Mais le plus important reste la relation entre les deux peuples. Tout le monde sait qu’il existe des liens de parenté entre de nombreuses familles libanaises et syriennes, et que le plus grand tort que la Syrie pourrait porter à elle-même et au Liban est de créer une haine intarissable entre les deux peuples.

Historien de formation, le regretté Samir Kassir l’a bien vu, et a essayé d’y remédier, en essayant de brider l’enthousiasme parfois raciste des jeunes Libanais, lors des manifestations place des Martyrs. L’expulsion, aujourd’hui, de cadres libanais travaillant en Syrie, sous prétexte qu’« ils n’ont pas mis à jour leurs papiers », ou encore certaines vexations commises, ces derniers jours, par les douaniers syriens à l’encontre de ressortissants libanais, risque d’agrandir le fossé et de renforcer l’animosité que les autorités syriennes ont déjà créé entre les deux peuples.
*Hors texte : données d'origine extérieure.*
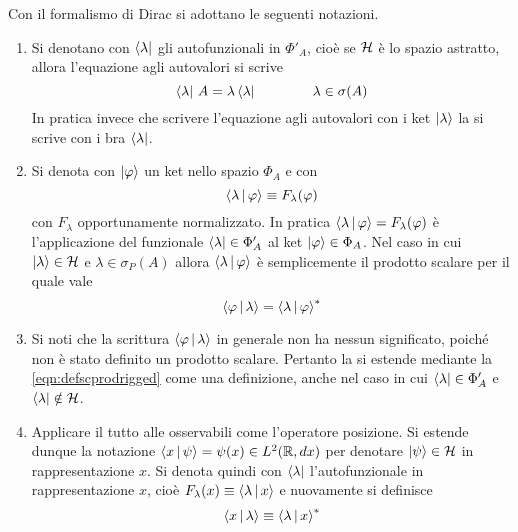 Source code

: \documentclass[../../FisicaTeorica.tex]{subfiles}
\begin{document}
Con il formalismo di Dirac si adottano le seguenti notazioni.
\begin{enumerate}
\item Si denotano con $\Bra\lambda$ gli autofunzionali in $\Phi'_A$, cioè se $\mathcal{H}$ è lo spazio astratto, allora l'equazione agli autovalori si scrive
\[
\Bra\lambda \, A = \lambda \Bra\lambda \qquad \qquad \lambda \in \sigma(A)
\]
In pratica invece che scrivere l'equazione agli autovalori con i ket $\Ket\lambda$ la si scrive con i bra $\Bra\lambda$.
\item Si denota con $\Ket\varphi$ un ket nello spazio $\Phi_A$ e con
\[
\Braket{\lambda | \varphi} \equiv F_\lambda (\varphi)
\]
con $F_\lambda$ opportunamente normalizzato. In pratica $\Braket{\lambda | \varphi} = F_\lambda(\varphi)$ è l'applicazione del funzionale $\Bra\lambda \in \Phi_A'$ al ket $\Ket\varphi \in \Phi_A$.
Nel caso in cui $\Ket\lambda \in \mathcal{H}$ e $\lambda \in \sigma_P(A)$ allora $\Braket{\lambda|\varphi}$ è semplicemente il prodotto scalare per il quale vale
\begin{equation}
\label{eqn:defscprodrigged}
\Braket{\varphi | \lambda} = \Braket{\lambda | \varphi}^*
\end{equation}
\item Si noti che la scrittura $\Braket{\varphi | \lambda}$ in generale non ha nessun significato, poiché non è stato definito un prodotto scalare. Pertanto la si estende mediante la \eqref{eqn:defscprodrigged} come una definizione, anche nel caso in cui $\Bra\lambda \in \Phi'_A$ e $\Bra\lambda \notin \mathcal{H}$.
\item Applicare il tutto alle osservabili come l'operatore posizione. Si estende dunque la notazione $\Braket{x | \psi} = \psi(x) \in L^2(\mathbb R, d x)$ per denotare $\Ket\psi \in \mathcal{H}$ in rappresentazione $x$. Si denota quindi con $\Bra{\lambda}$ l'autofunzionale in rappresentazione $x$, cioè $F_\lambda(x) \equiv \Braket{\lambda | x}$ e nuovamente si definisce 
\[
\Braket{x | \lambda} \equiv \Braket{\lambda | x}^*
\]
\end{enumerate}
\end{document}
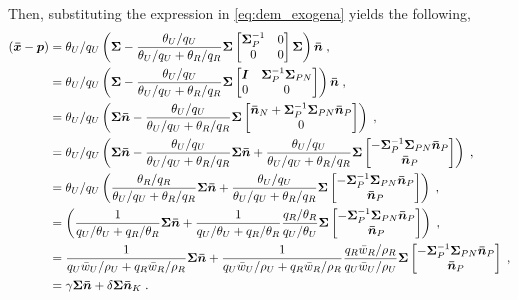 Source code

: Then, substituting the expression in \eqref{eq:dem_exogena} yields the following,
\begin{equation}
	\begin{split}
		(\bm{\Bar{x}}-\bm{p})&=\theta_{U}/q_{U}\left(\bm{\Sigma} - \frac{\theta_U/q_U}{\theta_U/q_U + \theta_R/q_R}\bm{\Sigma}\begin{bmatrix}
			\bm{\Sigma}^{-1}_{P} & 0\\
			0 & 0
		\end{bmatrix}
		\bm{\Sigma}
		\right)\bm{\Bar{n}}\;,\\
		&=\theta_{U}/q_{U}\left(\bm{\Sigma} - \frac{\theta_U/q_U}{\theta_U/q_U + \theta_R/q_R}\bm{\Sigma}\begin{bmatrix}
			\bm{I} & \bm{\Sigma}^{-1}_{P}\bm{\Sigma}_{PN}\\
			0 & 0
		\end{bmatrix}
		\right)\bm{\Bar{n}}\;,\\
		&= \theta_{U}/q_{U}\left(\bm{\Sigma}\bm{\Bar{n}} - \frac{\theta_U/q_U}{\theta_U/q_U + \theta_R/q_R}\bm{\Sigma}\begin{bmatrix}
			\bm{\Bar{n}}_{N}+\bm{\Sigma}^{-1}_{P}\bm{\Sigma}_{PN}\bm{\Bar{n}}_{P}\\
			0 
		\end{bmatrix}
		\right)\;,\\
		&= \theta_{U}/q_{U}\left(\bm{\Sigma}\bm{\Bar{n}} -\frac{\theta_U/q_U}{\theta_U/q_U + \theta_R/q_R}\bm{\Sigma}\bm{\Bar{n}}+ \frac{\theta_U/q_U}{\theta_U/q_U + \theta_R/q_R}\bm{\Sigma}\begin{bmatrix}
			-\bm{\Sigma}^{-1}_{P}\bm{\Sigma}_{PN}\bm{\Bar{n}}_{P}\\
			\bm{\Bar{n}}_{P} 
		\end{bmatrix}
		\right)\;,\\
		&= \theta_{U}/q_{U}\left(\frac{\theta_R/q_R}{\theta_U/q_U + \theta_R/q_R}\bm{\Sigma}\bm{\Bar{n}}+ \frac{\theta_U/q_U}{\theta_U/q_U + \theta_R/q_R}\bm{\Sigma}\begin{bmatrix}
			-\bm{\Sigma}^{-1}_{P}\bm{\Sigma}_{PN}\bm{\Bar{n}}_{P}\\
			\bm{\Bar{n}}_{P} 
		\end{bmatrix}
		\right)\;,\\
		&= \left(\frac{1}{q_U/\theta_U + q_R/\theta_R}\bm{\Sigma}\bm{\Bar{n}}+ \frac{1}{q_U/\theta_U + q_R/\theta_R}\frac{q_{R}/\theta_R}{q_U/\theta_U}\bm{\Sigma}\begin{bmatrix}
			-\bm{\Sigma}^{-1}_{P}\bm{\Sigma}_{PN}\bm{\Bar{n}}_{P}\\
			\bm{\Bar{n}}_{P} 
		\end{bmatrix}
		\right)\;,\\
		&= \frac{1}{q_U\Bar{w}_U/\rho_U + q_R\Bar{w}_R/\rho_R}\bm{\Sigma}\bm{\Bar{n}}+ \frac{1}{q_U\Bar{w}_U/\rho_U + q_R\Bar{w}_R/\rho_R}\frac{q_{R}\Bar{w}_R/\rho_R}{q_U\Bar{w}_U/\rho_U}\bm{\Sigma}\begin{bmatrix}
			-\bm{\Sigma}^{-1}_{P}\bm{\Sigma}_{PN}\bm{\Bar{n}}_{P}\\
			\bm{\Bar{n}}_{P} 
		\end{bmatrix}
		\;,\\
		&=\gamma\bm{\Sigma}\bm{\Bar{n}} + \delta\bm{\Sigma}\bm{\Bar{n}}_K\;.
	\end{split}
	\label{eq:id-boicott}
\end{equation}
Il reste l’essentiel. L’essentiel réside dans une question simple : quelle attitude le Liban doit-il avoir avec la Syrie dans l’étape à venir ? La réponse n’est pas simple et implique plusieurs niveaux d’analyse.

Faut-il agir par réflexe et répondre du tac au tac, par le même genre de provocation, en continuant à tancer la Syrie pour tout ce qui se produit ? Certes pas. Cela ne ferait que faire régresser des relations déjà vacillantes et qu’il est impératif de rétablir sur de bonnes bases, maintenant que la Syrie a quitté le Liban, qu’une enquête internationale s’occupe de l’assassinat de Hariri et que le contentieux principal entre les deux peuples est réglé.

Faut-il, dans un excès de bonne volonté, complètement absoudre Damas de tous les crimes commis au Liban et lui donner une étreinte fraternelle sans aucune méfiance ? Cela serait périlleux, puisque l’appareil syrien de présence au Liban, quoique affaibli, n’a pas encore été totalement démantelé, que la « désyrianisation » n’en est qu’à ses débuts, que la mafia sécuritaro-économico-financière est toujours en place, et que les derniers événements, de l’assassinat de Hariri à la révolution du Cèdre, sont encore trop proches pour être pensés sans passion.

Faut-il continuer à agir selon la dialectique du rapport de forces instaurée par Damas durant ses années de règne ? Non plus, puisque ni le Liban gagne à traiter la Syrie comme puissance défaite, ni la Syrie gagne à continuer à agir avec le Liban comme éternel vassal.

La seule solution, à l’heure actuelle, est la positive attitude adoptée par Fouad Siniora, c’est-à-dire l’ouverture mêlée de prudence, la coordination sans excès, le pragmatisme total, en attendant le moment où cette direction syrienne aura compris l’importance, au XXIe siècle, d’abandonner enfin certains fantasmes annexionnistes et d’établir de vraies relations, diplomatiques et interétatiques, entre Beyrouth et Damas. Dans le style des relations franco-allemandes de l’après-guerre, et avec tout ce que cela a nécessité comme mutations, en France comme en Allemagne.